Cassandra Backed Metrics Storage System.
This is a HTTP interface for sending data to Cassandra. The application uses tornado (asynchronous networking library) for creating the API.
Create the Cassandra schema:
CREATE KEYSPACE stats WITH replication = {
'class': 'SimpleStrategy',
'replication_factor': '3'
};
USE stats;
CREATE TABLE metrics (
metric_id text,
ts timestamp,
value float,
PRIMARY KEY (metric_id, ts)
) WITH
bloom_filter_fp_chance=0.010000 AND
caching='KEYS_ONLY' AND
comment='' AND
dclocal_read_repair_chance=0.000000 AND
gc_grace_seconds=864000 AND
index_interval=128 AND
read_repair_chance=0.100000 AND
replicate_on_write='true' AND
populate_io_cache_on_flush='false' AND
default_time_to_live=0 AND
speculative_retry='99.0PERCENTILE' AND
memtable_flush_period_in_ms=0 AND
compaction={'class': 'SizeTieredCompactionStrategy'} AND
compression={'sstable_compression': 'LZ4Compressor'};
This script is db/meetr.cql.002
The application is deployed via fabric at the moment. fabfile.py in the root directory can be seen for more info.
The app is deployed at location /srv/meetr. At the moment, files in util directory need to be moved manually.
application.py is the actual application which is a web-server using tornado.
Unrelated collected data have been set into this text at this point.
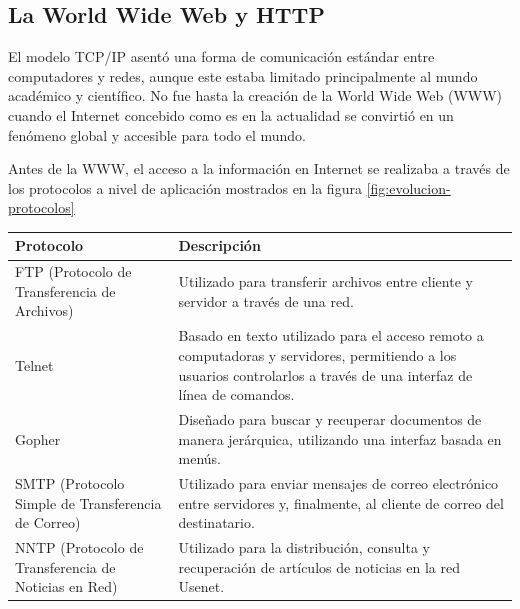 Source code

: \subsection{La World Wide Web y HTTP}
El modelo TCP/IP asentó una forma de comunicación estándar entre computadores y redes, aunque
este estaba limitado principalmente al mundo académico y científico. No fue hasta la creación de la World Wide Web (WWW)
cuando el Internet concebido como es en la actualidad se convirtió en un fenómeno global y accesible para todo el mundo.

Antes de la WWW, el acceso a la información en Internet se realizaba a través de los protocolos a nivel de aplicación mostrados en la figura \ref{fig:evolucion-protocolos}

\begin{table}[h]
      \small
      \centering
      \begin{tabular}{>{\raggedright}m{3cm}m{10cm}}
            \toprule
            \textbf{Protocolo}                                   & \textbf{Descripción}                                                                                                                                                \\
            \midrule
            FTP (Protocolo de Transferencia de Archivos)         & Utilizado para transferir archivos entre cliente y servidor a través de una red.                                                                                    \\
            \addlinespace
            Telnet                                               & Basado en texto utilizado para el acceso remoto a computadoras y servidores, permitiendo a los usuarios controlarlos a través de una interfaz de línea de comandos. \\
            \addlinespace
            Gopher                                               & Diseñado para buscar y recuperar documentos de manera jerárquica, utilizando una interfaz basada en menús.                                                          \\
            \addlinespace
            SMTP (Protocolo Simple de Transferencia de Correo)   & Utilizado para enviar mensajes de correo electrónico entre servidores y, finalmente, al cliente de correo del destinatario.                                         \\
            \addlinespace
            NNTP (Protocolo de Transferencia de Noticias en Red) & Utilizado para la distribución, consulta y recuperación de artículos de noticias en la red Usenet.                                                                  \\

\end{tabular}
\end{table}
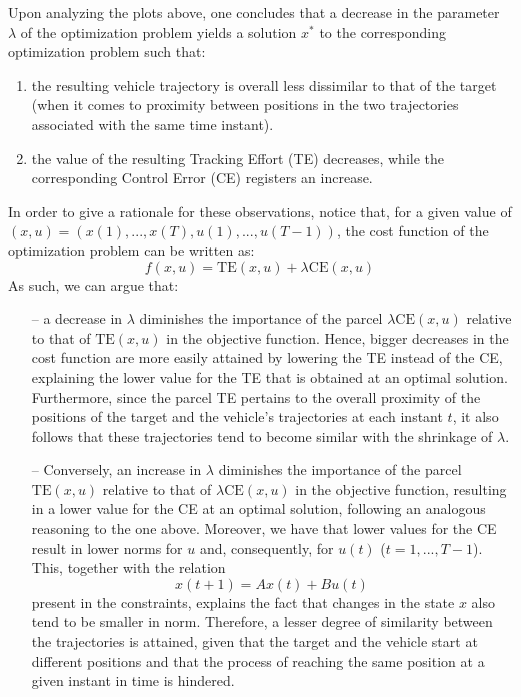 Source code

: \documentclass[12pt]{article}
\begin{document}
Upon analyzing the plots above, one concludes that a decrease in the parameter $\lambda$ of the optimization problem yields a solution $x^*$ to the corresponding optimization problem such that:
\begin{enumerate}
    \item the resulting vehicle trajectory is overall less dissimilar to that of the target (when it comes to proximity between positions in the two trajectories associated with the same time instant).
    \item the value of the resulting Tracking Effort (TE) decreases, while the corresponding Control Error (CE) registers an increase.
\end{enumerate}
In order to give a rationale for these observations, notice that, for a given value of $(x, u) = (x(1), ..., x(T), u(1), ..., u(T - 1))$, the cost function of the optimization problem can be written as:
\vspace{-0.2em}
\[
    f(x, u) = \text{TE}(x, u) + \lambda \text{CE}(x, u)
\]
As such, we can argue that:
\begin{itemize}
    \item[--] a decrease in $\lambda$ diminishes the importance of the parcel $\lambda \text{CE}(x, u)$ relative to that of $\text{TE}(x, u)$ in the objective function. Hence, bigger decreases in the cost function are more easily attained by lowering the TE instead of the CE, explaining the lower value for the TE that is obtained at an optimal solution. Furthermore, since the parcel TE pertains to the overall proximity of the positions of the target and the vehicle's trajectories at each instant $t$, it also follows that these trajectories tend to become similar with the shrinkage of $\lambda$.
    \item[--] Conversely, an increase in $\lambda$ diminishes the importance of the parcel $\text{TE}(x, u)$ relative to that of $\lambda \text{CE}(x, u)$ in the objective function, resulting in a lower value for the CE at an optimal solution, following an analogous reasoning to the one above. Moreover, we have that lower values for the CE result in lower norms for $u$ and, consequently, for $u(t)$ ($t = 1, ..., T-1$). This, together with the relation
    \[
        x(t + 1) = Ax(t) + Bu(t)
    \]
    present in the constraints, explains the fact that changes in the state $x$ also tend to be smaller in norm. Therefore, a lesser degree of similarity between the trajectories is attained, given that the target and the vehicle start at different positions and that the process of reaching the same position at a given instant in time is hindered.
\end{itemize}
\end{document}
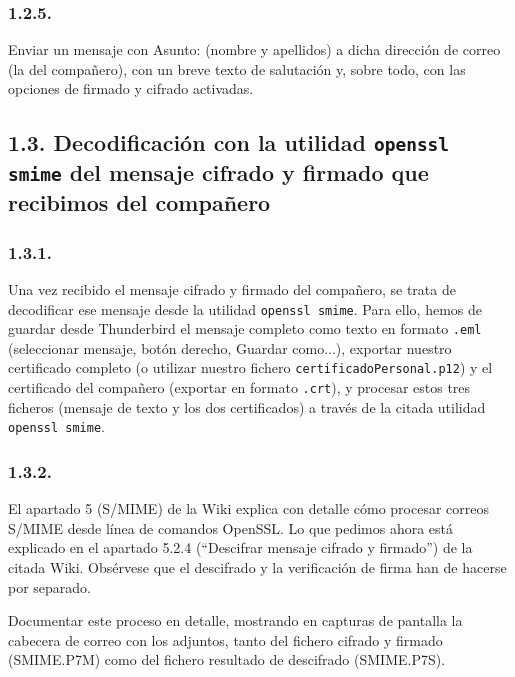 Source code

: \subsubsection*{1.2.5.}
Enviar un mensaje con Asunto: (nombre y apellidos) a dicha dirección de correo (la del compañero), con un breve
texto de salutación y, sobre todo, con las opciones de firmado y cifrado activadas.

\subsection*{1.3. Decodificación con la utilidad \texttt{openssl smime} del mensaje cifrado y firmado que recibimos del compañero}

\subsubsection*{1.3.1.}
Una vez recibido el mensaje cifrado y firmado del compañero, se trata de decodificar ese mensaje desde la
utilidad \texttt{openssl smime}. Para ello, hemos de guardar desde Thunderbird el mensaje completo como texto
en formato \texttt{.eml} (seleccionar mensaje, botón derecho, Guardar como...), exportar nuestro certificado
completo (o utilizar nuestro fichero \texttt{certificadoPersonal.p12}) y el certificado del compañero (exportar
en formato \texttt{.crt}), y procesar estos tres ficheros (mensaje de texto y los dos certificados) a través de la
citada utilidad \texttt{openssl smime}.

\subsubsection*{1.3.2.}
El apartado 5 (S/MIME) de la Wiki explica con detalle cómo procesar correos S/MIME desde línea de comandos
OpenSSL. Lo que pedimos ahora está explicado en el apartado 5.2.4 (``Descifrar mensaje cifrado y firmado'')
de la citada Wiki. Obsérvese que el descifrado y la verificación de firma han de hacerse por separado.

Documentar este proceso en detalle, mostrando en capturas de pantalla la cabecera de correo con los adjuntos,
tanto del fichero cifrado y firmado (SMIME.P7M) como del fichero resultado de descifrado (SMIME.P7S).
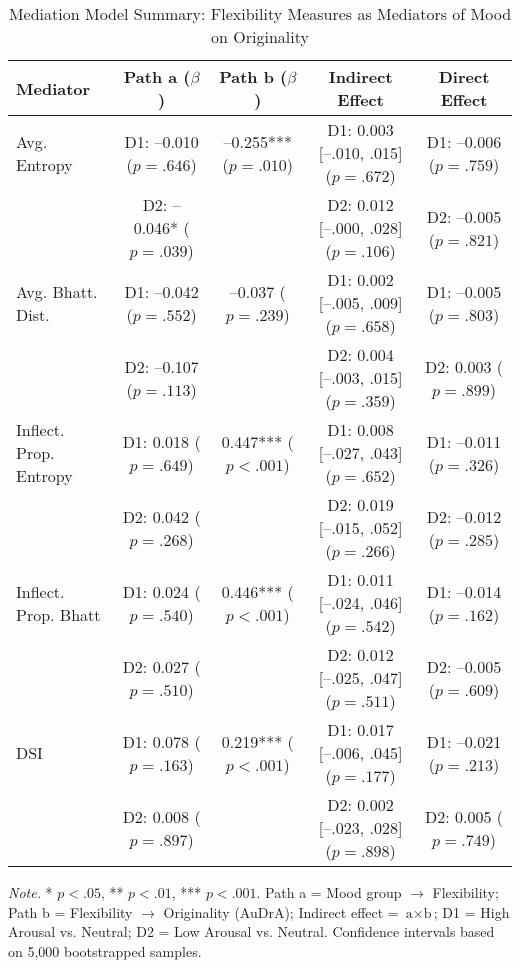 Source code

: \documentclass[../MA_Thesis.tex]{subfiles}
\begin{document}
\begin{appendix}
\begin{table}[H]
{\fontsize{9pt}{11pt}\selectfont
\centering
\caption{Mediation Model Summary: Flexibility Measures as Mediators of Mood on Originality}
\label{tab:mediation_summary}
\begin{tabular}{lcccc}
\toprule
\textbf{Mediator} & \textbf{Path a} ($\beta$) & \textbf{Path b} ($\beta$) & \textbf{Indirect Effect} & \textbf{Direct Effect} \\
\midrule
Avg. Entropy & D1: –0.010 ($p = .646$) & –0.255*** ($p = .010$) & D1: 0.003 [–.010, .015] ($p = .672$) & D1: –0.006 ($p = .759$) \\
             & D2: –0.046* ($p = .039$) &                         & D2: 0.012 [–.000, .028] ($p = .106$) & D2: –0.005 ($p = .821$) \\
\addlinespace
Avg. Bhatt. Dist. & D1: –0.042 ($p = .552$) & –0.037 ($p = .239$) & D1: 0.002 [–.005, .009] ($p = .658$) & D1: –0.005 ($p = .803$) \\
                  & D2: –0.107 ($p = .113$) &                     & D2: 0.004 [–.003, .015] ($p = .359$) & D2:  0.003 ($p = .899$) \\
\addlinespace
Inflect. Prop. Entropy & D1:  0.018 ($p = .649$) &  0.447*** ($p < .001$) & D1: 0.008 [–.027, .043] ($p = .652$) & D1: –0.011 ($p = .326$) \\
                       & D2:  0.042 ($p = .268$) &                         & D2: 0.019 [–.015, .052] ($p = .266$) & D2: –0.012 ($p = .285$) \\
\addlinespace
Inflect. Prop. Bhatt & D1:  0.024 ($p = .540$) &  0.446*** ($p < .001$) & D1: 0.011 [–.024, .046] ($p = .542$) & D1: –0.014 ($p = .162$) \\
                     & D2:  0.027 ($p = .510$) &                        & D2: 0.012 [–.025, .047] ($p = .511$) & D2: –0.005 ($p = .609$) \\
\addlinespace
DSI & D1: 0.078 ($p = .163$) & 0.219*** ($p < .001$) & D1: 0.017 [–.006, .045] ($p = .177$) & D1: –0.021 ($p = .213$) \\
    & D2: 0.008 ($p = .897$) &                        & D2: 0.002 [–.023, .028] ($p = .898$) & D2:  0.005 ($p = .749$) \\
\bottomrule
\end{tabular}
\begin{tablenotes}[flushleft]
\small
\item \textit{Note.} * $p < .05$, ** $p < .01$, *** $p < .001$. Path a = Mood group $\rightarrow$ Flexibility; Path b = Flexibility $\rightarrow$ Originality (AuDrA); Indirect effect = $\text{a} \times \text{b}$; D1 = High Arousal vs. Neutral; D2 = Low Arousal vs. Neutral. Confidence intervals based on 5,000 bootstrapped samples.

\end{tablenotes}}
\end{table}
\end{appendix}
\end{document}
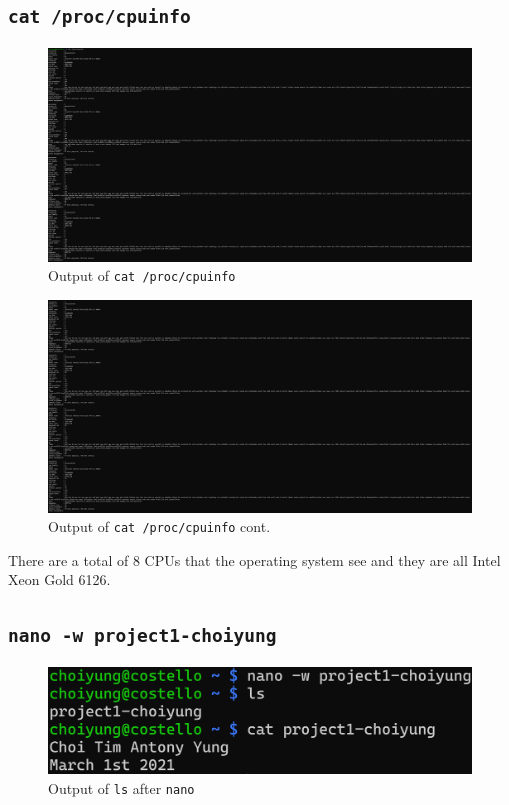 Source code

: \documentclass{article}
\begin{document}
\subsection{\texttt{cat /proc/cpuinfo}}
\begin{figure}[H]
  \caption{Output of \texttt{cat /proc/cpuinfo}}
  \centering
  \includegraphics[width=\textwidth]{ECE4310_proj1_part1_4a.png}
\end{figure}
\begin{figure}[H]
  \caption{Output of \texttt{cat /proc/cpuinfo} cont.}
  \centering
  \includegraphics[width=\textwidth]{ECE4310_proj1_part1_4b.png}
\end{figure}

There are a total of 8 CPUs that the operating system see and they are all Intel Xeon Gold 6126.

\subsection{\texttt{nano -w project1-choiyung}}
\begin{figure}[H]
  \caption{Output of \texttt{ls} after \texttt{nano}}
  \centering
  \includegraphics[width=\textwidth]{ECE4310_proj1_part1_5.png}
\end{figure}
\end{document}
To scale, multiple instances of application.py can be run behind a HAproxy or independantly.
start_meetr script can be executed to start multiple instances of application.py and this part is simplified by init script meetr and it's config file /etc/sysconfig/meetr.
Tests under tests/functional_tests.py can be seen to know more about the API.
Assuming:
meetr_url = "http://localhost:8888/1.0/metrics"
test_data = {
'metric_id' : 'test-metric',
'ts' : "2003-12-18 12:18:18+0530",
'value' : 1
}
data = urllib.urlencode(test_data)
res = urllib2.urlopen(self.meetr_url, data)
test_data = [
{
'metric_id' : 'test-metric',
'ts' : "2003-12-18 12:18:18+0530",
'value' : 1
},
{
'metric_id' : 'test-metric',
'ts' : "2003-12-18 12:18:19+0530",
'value' : 1
},
{
'metric_id' : 'test-metric',
'ts' : "2003-12-18 12:18:20+0530",
'value' : 1
},
{
'metric_id' : 'test-metric',
'ts' : "2003-12-18 12:18:21+0530",
'value' : 1
}
]
metrics = json.dumps(test_data)
data = urllib.urlencode((('batch','True'),('metrics', metrics)))
res = urllib2.urlopen(self.meetr_url, data)
data = urllib.urlencode((
('metric', 'test-metric'),
('from', "2003-12-18 12:18:18+0530"),
('to', "2003-12-18 12:18:21+0530"),
('aggregation', 'sum')
))
res = urllib2.urlopen(self.meetr_url + '?' + data)
result = json.load(res)